Typically, it includes the following:
- Energy/utility consumption reduction. One of your biggest responsibilities is going to be reducing your dependence on energy and utilities, like electricity, natural gas, and water. These resources are either finite, or capable of producing massive amounts of pollution; accordingly, you should consume as few of these resources as possible.
- Product consumption reduction. Similarly, environmental sustainability encourages you to reduce your consumption of products. Having a set of ceramic plates that you wash after every meal is inherently more sustainable than purchasing paper plates and throwing them away whenever you’re done.
- Conscientious consumer decision making. You should also practice sustainability in the form of thoughtful consumer decision making. If you have a choice between two very similar products, and one product is made by a brand that prioritizes sustainability in its operations, consider choosing that brand.
- Voting and activism. Individuals also have the potential to influence higher level decisions by actively voting in elections and practicing more activism.
Examples of Living a More Sustainable Life
These principles are on display in the following strategies for individual environmental sustainability:
- Investing in efficient appliances. Efficient appliances are capable of doing more with less energy. They’re designed to help you live a convenient life and carry out your responsibilities without driving up your utility bills or disproportionately consuming resources.

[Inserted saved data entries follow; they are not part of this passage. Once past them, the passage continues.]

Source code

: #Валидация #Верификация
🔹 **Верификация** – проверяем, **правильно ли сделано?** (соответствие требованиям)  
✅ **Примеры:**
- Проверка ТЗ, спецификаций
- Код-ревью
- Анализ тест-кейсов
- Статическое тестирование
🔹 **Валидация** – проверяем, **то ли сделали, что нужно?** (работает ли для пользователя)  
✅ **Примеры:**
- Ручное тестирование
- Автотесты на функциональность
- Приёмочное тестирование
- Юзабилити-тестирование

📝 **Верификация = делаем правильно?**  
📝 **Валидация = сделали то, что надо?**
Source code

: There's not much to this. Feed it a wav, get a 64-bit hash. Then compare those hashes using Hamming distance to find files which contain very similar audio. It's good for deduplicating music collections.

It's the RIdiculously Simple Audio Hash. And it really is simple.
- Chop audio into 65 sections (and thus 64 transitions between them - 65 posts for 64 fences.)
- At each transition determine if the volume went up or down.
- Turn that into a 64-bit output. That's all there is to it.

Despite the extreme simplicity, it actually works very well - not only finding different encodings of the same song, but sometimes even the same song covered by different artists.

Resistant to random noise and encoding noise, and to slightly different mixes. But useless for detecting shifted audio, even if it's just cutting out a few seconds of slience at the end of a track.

- Reducing total energy use. Any steps you take to reduce your energy consumption can improve your environmental sustainability. Biking instead of driving minimizes what you spend on fuel. Wearing a sweater instead of increasing the temperature on your thermostat minimizes your electricity or natural gas consumption.

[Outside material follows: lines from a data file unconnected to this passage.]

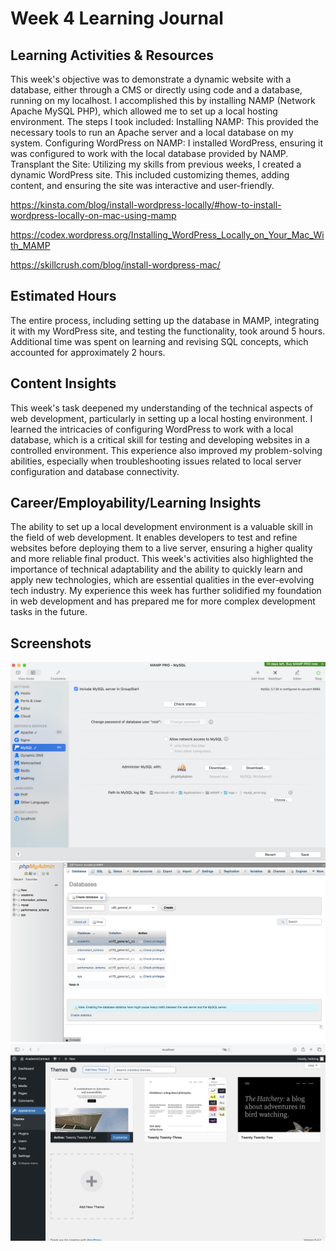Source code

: # Week 4 Learning Journal
## Learning Activities & Resources
This week's objective was to demonstrate a dynamic website with a database, either through a CMS or directly using code and a database, running on my localhost.  I accomplished this by installing NAMP (Network Apache MySQL PHP), which allowed me to set up a local hosting environment. The steps I took included:
Installing NAMP: This provided the necessary tools to run an Apache server and a local database on my system.
Configuring WordPress on NAMP: I installed WordPress, ensuring it was configured to work with the local database provided by NAMP.
Transplant the Site: Utilizing my skills from previous weeks, I created a dynamic WordPress site. This included customizing themes, adding content, and ensuring the site was interactive and user-friendly.

https://kinsta.com/blog/install-wordpress-locally/#how-to-install-wordpress-locally-on-mac-using-mamp

https://codex.wordpress.org/Installing_WordPress_Locally_on_Your_Mac_With_MAMP

https://skillcrush.com/blog/install-wordpress-mac/
## Estimated Hours
The entire process, including setting up the database in MAMP, integrating it with my WordPress site, and testing the functionality, took around 5 hours. Additional time was spent on learning and revising SQL concepts, which accounted for approximately 2 hours.
## Content Insights
This week's task deepened my understanding of the technical aspects of web development, particularly in setting up a local hosting environment. I learned the intricacies of configuring WordPress to work with a local database, which is a critical skill for testing and developing websites in a controlled environment. This experience also improved my problem-solving abilities, especially when troubleshooting issues related to local server configuration and database connectivity.
## Career/Employability/Learning Insights 
The ability to set up a local development environment is a valuable skill in the field of web development. It enables developers to test and refine websites before deploying them to a live server, ensuring a higher quality and more reliable final product. This week's activities also highlighted the importance of technical adaptability and the ability to quickly learn and apply new technologies, which are essential qualities in the ever-evolving tech industry. My experience this week has further solidified my foundation in web development and has prepared me for more complex development tasks in the future.
## Screenshots
![Alt text](image.png)
![Alt text](image-1.png)
![Alt text](image-2.png)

- Going paperless. Paper is a commonly used, disposable product made from trees. While modern paper companies attempt to make this process more sustainable by planting new trees in the wake of harvested older ones, it’s still more responsible to eliminate (or reduce) paper usage in your home. Switching to paperless billing is a great place to start, but it’s also important to think about other areas where you use paper; for example, switching to a bidet can almost eliminate your need for toilet paper.
- Growing your own food. Farmer’s markets are generally more sustainable than supermarkets. But it’s even more sustainable to grow your own food, assuming you have the space to do it.
- Reusing or recycling instead of disposing. Instead of throwing things away, consider reusing or recycling them. This way, your products can find new life and you can reduce aggregate consumption.
- Shopping with sustainable brands. More than 96 percent of the world’s top companies are publishing annual sustainability reports. This makes it easier than ever for consumers to practice conscientious decision making. Which brands are most worthy of your economic contributions? How can you support more sustainable businesses?
You don’t have to make unreasonable sacrifices, nor do you need to spend thousands of dollars to live a sustainable life. Every step you take, even on the smallest scale, can add up to have a positive impact on the world – especially if you commit to those steps over the course of a lifetime.